AIM OF THE EXERCISE> Across the entries below, how many lines contain the string "time"? Only the number is wanted.

------------------------------------------------------------------------

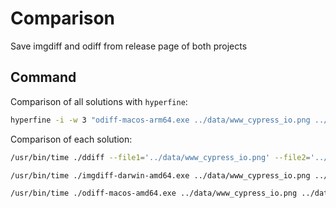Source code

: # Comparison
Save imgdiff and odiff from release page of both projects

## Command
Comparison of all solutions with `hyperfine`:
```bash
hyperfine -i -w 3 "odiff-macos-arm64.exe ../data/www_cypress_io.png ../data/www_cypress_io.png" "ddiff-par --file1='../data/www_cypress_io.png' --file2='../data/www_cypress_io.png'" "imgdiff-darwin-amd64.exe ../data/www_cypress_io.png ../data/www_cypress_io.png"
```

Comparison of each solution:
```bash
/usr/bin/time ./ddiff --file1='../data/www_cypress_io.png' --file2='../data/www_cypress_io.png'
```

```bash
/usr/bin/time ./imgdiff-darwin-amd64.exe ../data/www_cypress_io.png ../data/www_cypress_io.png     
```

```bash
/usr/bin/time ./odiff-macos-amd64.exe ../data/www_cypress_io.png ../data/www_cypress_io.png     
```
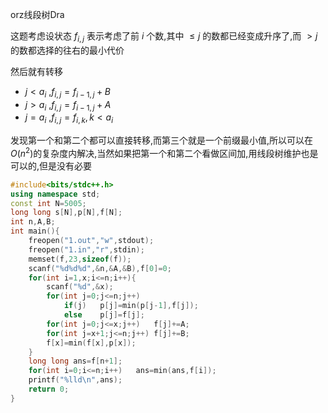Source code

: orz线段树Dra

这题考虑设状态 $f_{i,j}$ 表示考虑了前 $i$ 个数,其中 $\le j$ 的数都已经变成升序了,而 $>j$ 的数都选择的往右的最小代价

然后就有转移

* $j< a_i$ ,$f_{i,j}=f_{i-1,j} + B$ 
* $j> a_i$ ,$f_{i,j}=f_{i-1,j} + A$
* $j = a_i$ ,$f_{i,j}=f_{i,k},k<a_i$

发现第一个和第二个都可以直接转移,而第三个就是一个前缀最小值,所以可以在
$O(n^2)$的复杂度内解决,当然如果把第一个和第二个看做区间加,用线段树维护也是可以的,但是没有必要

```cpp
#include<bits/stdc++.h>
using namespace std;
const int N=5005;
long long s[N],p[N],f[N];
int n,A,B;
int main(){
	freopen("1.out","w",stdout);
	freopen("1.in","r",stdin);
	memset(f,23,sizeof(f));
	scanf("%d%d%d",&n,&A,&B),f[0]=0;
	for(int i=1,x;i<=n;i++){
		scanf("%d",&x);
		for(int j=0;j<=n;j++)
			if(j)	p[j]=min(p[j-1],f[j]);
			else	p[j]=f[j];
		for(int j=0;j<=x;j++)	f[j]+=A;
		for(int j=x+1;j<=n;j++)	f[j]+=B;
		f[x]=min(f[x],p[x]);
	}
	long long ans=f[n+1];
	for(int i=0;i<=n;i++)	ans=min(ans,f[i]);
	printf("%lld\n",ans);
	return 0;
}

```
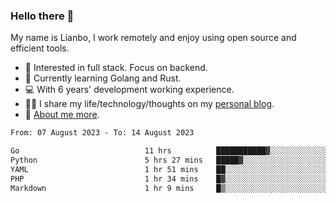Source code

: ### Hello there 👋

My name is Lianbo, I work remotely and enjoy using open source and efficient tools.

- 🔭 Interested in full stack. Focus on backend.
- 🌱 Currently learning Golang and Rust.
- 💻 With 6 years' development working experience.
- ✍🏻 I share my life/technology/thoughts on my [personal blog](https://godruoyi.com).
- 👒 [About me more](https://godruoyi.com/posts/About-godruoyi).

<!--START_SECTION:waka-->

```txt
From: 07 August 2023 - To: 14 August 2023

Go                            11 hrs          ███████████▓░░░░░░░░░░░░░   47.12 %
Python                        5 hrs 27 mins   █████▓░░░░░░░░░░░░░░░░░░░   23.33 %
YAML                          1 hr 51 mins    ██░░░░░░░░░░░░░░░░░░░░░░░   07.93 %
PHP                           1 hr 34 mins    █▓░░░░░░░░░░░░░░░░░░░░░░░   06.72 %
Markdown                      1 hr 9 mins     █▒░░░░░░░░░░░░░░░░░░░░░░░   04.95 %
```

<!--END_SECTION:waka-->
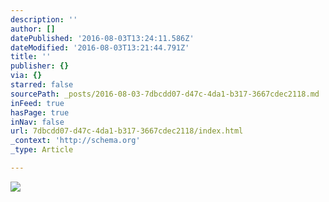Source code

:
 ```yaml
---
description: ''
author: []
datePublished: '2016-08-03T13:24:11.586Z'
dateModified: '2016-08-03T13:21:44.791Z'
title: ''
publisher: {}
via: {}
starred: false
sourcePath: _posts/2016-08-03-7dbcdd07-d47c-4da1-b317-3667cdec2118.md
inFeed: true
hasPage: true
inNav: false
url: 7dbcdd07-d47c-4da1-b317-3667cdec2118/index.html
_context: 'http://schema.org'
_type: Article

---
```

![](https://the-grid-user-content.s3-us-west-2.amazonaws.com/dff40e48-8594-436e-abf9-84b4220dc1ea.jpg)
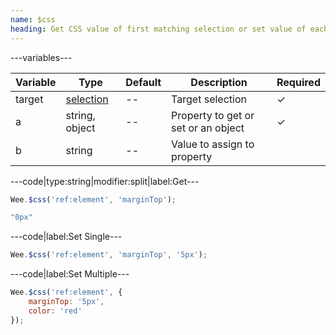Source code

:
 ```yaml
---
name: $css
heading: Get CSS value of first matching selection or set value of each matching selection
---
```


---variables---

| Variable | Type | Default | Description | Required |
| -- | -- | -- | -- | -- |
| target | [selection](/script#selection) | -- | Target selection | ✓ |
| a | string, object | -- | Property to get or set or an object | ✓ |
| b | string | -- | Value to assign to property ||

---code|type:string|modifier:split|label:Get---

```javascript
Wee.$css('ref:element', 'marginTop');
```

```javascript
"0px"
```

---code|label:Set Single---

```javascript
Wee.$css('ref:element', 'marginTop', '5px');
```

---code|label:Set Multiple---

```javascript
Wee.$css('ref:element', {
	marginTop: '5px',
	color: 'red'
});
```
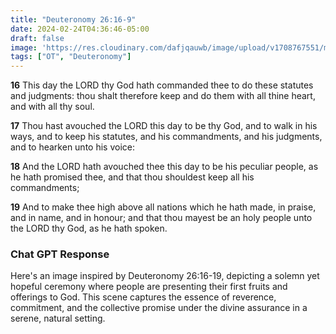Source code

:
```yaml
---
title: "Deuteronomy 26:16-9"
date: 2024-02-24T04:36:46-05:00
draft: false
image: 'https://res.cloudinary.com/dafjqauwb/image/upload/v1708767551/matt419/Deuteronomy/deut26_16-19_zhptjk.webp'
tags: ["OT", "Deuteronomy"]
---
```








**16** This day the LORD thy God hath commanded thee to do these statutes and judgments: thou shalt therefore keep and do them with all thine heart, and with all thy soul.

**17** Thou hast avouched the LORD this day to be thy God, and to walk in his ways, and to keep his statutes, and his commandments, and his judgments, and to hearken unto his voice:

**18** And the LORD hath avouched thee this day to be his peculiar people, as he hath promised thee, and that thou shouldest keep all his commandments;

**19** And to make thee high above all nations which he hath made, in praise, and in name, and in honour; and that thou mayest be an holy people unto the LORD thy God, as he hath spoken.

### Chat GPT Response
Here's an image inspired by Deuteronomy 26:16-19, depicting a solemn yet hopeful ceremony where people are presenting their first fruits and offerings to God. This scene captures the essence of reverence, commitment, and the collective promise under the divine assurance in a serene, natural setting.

------------------------------------------------------------------------

WRITTEN ANSWER> 3